:: Source texts of formatted documents ::
================

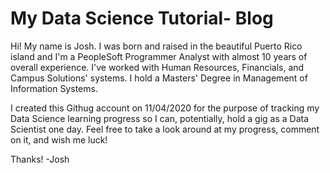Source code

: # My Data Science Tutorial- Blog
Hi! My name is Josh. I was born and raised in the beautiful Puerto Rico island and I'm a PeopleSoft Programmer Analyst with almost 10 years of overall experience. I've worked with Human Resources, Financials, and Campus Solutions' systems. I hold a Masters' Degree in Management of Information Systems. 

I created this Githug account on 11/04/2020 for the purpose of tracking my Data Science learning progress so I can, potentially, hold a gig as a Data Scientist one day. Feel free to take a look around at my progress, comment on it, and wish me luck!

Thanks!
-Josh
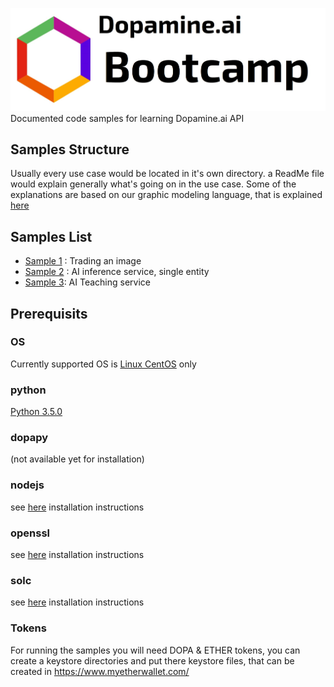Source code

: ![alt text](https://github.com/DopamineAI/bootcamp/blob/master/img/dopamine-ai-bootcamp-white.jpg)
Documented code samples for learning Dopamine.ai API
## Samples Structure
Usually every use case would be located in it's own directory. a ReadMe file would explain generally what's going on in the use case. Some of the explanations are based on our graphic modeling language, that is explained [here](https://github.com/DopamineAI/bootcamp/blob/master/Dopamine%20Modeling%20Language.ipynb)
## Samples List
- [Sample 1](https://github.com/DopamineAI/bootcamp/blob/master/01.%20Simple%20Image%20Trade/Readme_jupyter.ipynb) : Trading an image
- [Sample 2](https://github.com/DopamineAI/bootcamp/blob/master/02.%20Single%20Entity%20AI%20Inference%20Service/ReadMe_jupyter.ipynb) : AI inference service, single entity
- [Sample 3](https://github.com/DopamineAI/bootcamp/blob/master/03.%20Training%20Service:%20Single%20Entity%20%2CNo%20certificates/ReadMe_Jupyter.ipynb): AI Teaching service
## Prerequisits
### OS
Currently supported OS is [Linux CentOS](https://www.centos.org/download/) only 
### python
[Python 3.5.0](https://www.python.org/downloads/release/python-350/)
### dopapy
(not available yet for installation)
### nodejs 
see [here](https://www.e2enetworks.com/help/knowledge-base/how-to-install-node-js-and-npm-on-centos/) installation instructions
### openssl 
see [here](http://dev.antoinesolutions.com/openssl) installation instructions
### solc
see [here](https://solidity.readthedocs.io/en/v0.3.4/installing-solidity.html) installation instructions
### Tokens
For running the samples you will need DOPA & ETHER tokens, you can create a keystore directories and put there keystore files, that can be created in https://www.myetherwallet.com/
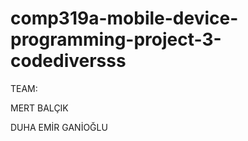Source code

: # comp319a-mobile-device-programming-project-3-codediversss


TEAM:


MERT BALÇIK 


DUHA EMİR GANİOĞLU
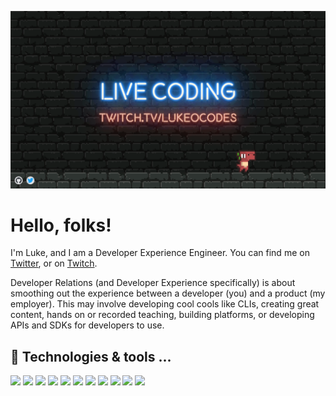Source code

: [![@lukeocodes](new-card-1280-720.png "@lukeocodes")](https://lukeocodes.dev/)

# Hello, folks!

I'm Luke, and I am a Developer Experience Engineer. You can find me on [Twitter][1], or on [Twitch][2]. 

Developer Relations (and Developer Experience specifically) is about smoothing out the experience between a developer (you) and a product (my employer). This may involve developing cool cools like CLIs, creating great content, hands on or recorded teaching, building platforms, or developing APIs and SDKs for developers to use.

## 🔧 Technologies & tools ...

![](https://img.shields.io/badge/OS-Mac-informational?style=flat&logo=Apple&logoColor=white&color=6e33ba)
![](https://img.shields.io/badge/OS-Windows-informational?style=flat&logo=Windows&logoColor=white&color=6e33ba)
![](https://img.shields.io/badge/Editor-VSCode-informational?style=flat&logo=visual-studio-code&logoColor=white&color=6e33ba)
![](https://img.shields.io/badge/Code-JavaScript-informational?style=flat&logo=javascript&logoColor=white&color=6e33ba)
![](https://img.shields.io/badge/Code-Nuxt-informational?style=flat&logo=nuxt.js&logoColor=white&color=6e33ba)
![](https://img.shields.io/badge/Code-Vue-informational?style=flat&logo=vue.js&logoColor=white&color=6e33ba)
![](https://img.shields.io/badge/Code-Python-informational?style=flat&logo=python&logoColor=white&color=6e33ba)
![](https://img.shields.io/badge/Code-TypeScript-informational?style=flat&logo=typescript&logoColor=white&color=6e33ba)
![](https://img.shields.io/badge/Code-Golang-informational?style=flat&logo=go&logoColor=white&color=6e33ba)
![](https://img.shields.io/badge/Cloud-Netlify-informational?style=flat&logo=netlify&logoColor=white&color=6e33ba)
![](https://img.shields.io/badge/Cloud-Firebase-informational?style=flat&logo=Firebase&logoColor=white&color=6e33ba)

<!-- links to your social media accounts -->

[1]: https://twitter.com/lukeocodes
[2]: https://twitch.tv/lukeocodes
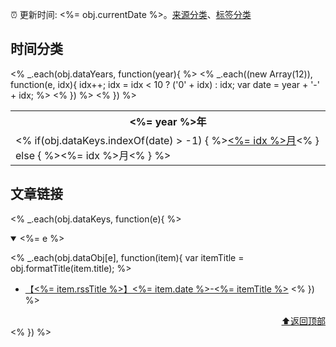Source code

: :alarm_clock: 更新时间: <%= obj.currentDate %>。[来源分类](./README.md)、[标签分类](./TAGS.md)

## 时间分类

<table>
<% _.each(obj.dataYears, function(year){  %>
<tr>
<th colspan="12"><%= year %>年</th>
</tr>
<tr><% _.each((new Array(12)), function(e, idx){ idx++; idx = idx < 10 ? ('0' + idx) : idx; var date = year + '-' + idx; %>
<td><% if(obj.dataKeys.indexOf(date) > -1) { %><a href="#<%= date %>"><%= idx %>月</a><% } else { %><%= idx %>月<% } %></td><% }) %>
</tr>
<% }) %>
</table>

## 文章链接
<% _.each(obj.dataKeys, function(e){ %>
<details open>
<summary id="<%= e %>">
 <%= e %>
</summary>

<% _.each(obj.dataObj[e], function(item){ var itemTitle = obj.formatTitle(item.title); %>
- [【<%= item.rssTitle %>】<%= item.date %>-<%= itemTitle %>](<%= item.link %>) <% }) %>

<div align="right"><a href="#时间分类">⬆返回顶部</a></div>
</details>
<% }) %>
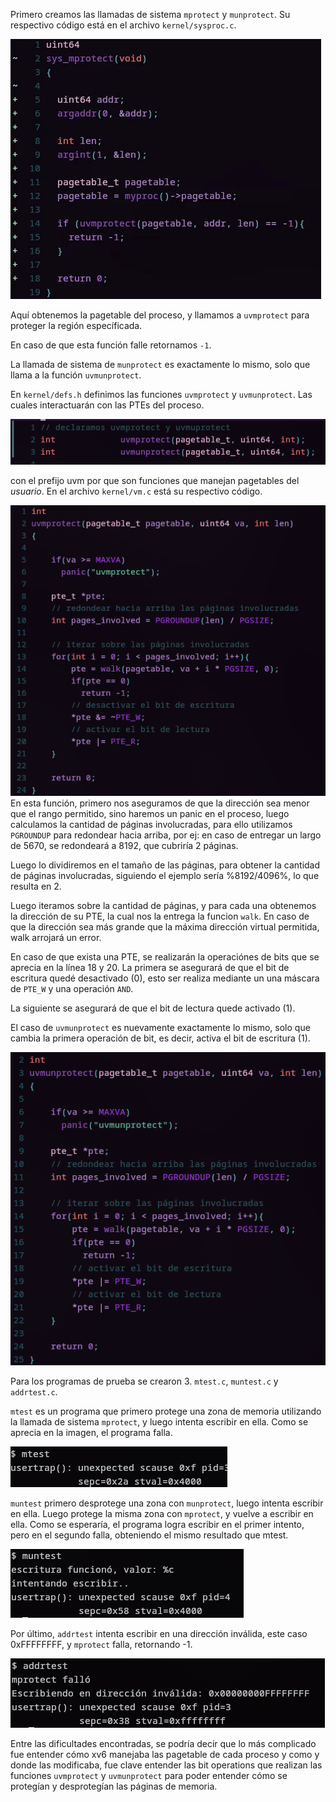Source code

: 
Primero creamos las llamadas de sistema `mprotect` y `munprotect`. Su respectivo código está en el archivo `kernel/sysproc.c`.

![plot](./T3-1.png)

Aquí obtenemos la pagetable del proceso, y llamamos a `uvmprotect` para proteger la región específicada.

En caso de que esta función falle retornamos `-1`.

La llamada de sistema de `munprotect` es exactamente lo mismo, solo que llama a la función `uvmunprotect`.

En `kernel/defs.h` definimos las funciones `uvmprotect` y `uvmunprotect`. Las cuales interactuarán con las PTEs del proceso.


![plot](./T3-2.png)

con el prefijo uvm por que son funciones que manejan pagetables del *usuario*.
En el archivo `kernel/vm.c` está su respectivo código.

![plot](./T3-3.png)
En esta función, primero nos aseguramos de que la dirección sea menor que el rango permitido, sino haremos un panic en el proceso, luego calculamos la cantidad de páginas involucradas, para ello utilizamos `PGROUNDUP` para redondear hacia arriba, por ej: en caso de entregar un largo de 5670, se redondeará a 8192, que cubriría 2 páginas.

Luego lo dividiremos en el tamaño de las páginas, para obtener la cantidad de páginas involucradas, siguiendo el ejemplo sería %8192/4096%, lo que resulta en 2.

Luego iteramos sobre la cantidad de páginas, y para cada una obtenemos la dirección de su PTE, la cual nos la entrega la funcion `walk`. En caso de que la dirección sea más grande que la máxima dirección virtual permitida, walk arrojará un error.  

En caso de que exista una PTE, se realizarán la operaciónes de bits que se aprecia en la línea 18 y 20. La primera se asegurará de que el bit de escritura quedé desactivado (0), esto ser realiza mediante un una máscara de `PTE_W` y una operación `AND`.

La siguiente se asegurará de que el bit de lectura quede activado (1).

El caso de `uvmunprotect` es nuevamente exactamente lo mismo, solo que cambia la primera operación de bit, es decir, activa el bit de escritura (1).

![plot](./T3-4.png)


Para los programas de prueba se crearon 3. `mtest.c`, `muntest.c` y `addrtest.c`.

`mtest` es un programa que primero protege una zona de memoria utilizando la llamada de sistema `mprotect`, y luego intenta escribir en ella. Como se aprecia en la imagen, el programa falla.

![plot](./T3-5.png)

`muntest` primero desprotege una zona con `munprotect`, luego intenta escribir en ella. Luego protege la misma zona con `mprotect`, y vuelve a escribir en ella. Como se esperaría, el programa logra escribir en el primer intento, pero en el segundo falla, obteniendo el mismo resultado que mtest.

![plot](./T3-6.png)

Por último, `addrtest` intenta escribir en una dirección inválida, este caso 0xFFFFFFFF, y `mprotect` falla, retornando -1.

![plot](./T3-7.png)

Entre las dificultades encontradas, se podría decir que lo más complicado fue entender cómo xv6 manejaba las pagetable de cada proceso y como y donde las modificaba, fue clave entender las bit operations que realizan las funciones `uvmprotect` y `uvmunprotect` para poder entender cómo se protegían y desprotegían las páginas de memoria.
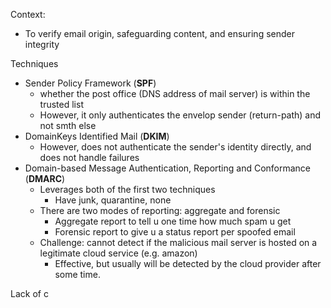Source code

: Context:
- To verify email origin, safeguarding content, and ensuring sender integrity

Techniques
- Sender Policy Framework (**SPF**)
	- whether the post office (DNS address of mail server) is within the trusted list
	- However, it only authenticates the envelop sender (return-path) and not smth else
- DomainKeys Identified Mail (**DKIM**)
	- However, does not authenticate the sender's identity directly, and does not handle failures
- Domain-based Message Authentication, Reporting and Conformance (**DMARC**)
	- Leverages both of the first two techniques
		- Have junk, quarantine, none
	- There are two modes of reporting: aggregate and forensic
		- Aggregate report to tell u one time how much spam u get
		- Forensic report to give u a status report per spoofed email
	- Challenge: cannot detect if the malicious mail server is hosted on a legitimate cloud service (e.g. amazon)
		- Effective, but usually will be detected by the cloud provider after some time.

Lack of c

================

:: Work to complete ::
Exactly the lines from the one with "- Leverages both of the first two techniques" through the final line of the entries are to be returned, both ends included.

:: Task solution ::
	- Leverages both of the first two techniques
		- Have junk, quarantine, none
	- There are two modes of reporting: aggregate and forensic
		- Aggregate report to tell u one time how much spam u get
		- Forensic report to give u a status report per spoofed email
	- Challenge: cannot detect if the malicious mail server is hosted on a legitimate cloud service (e.g. amazon)
		- Effective, but usually will be detected by the cloud provider after some time.

Lack of c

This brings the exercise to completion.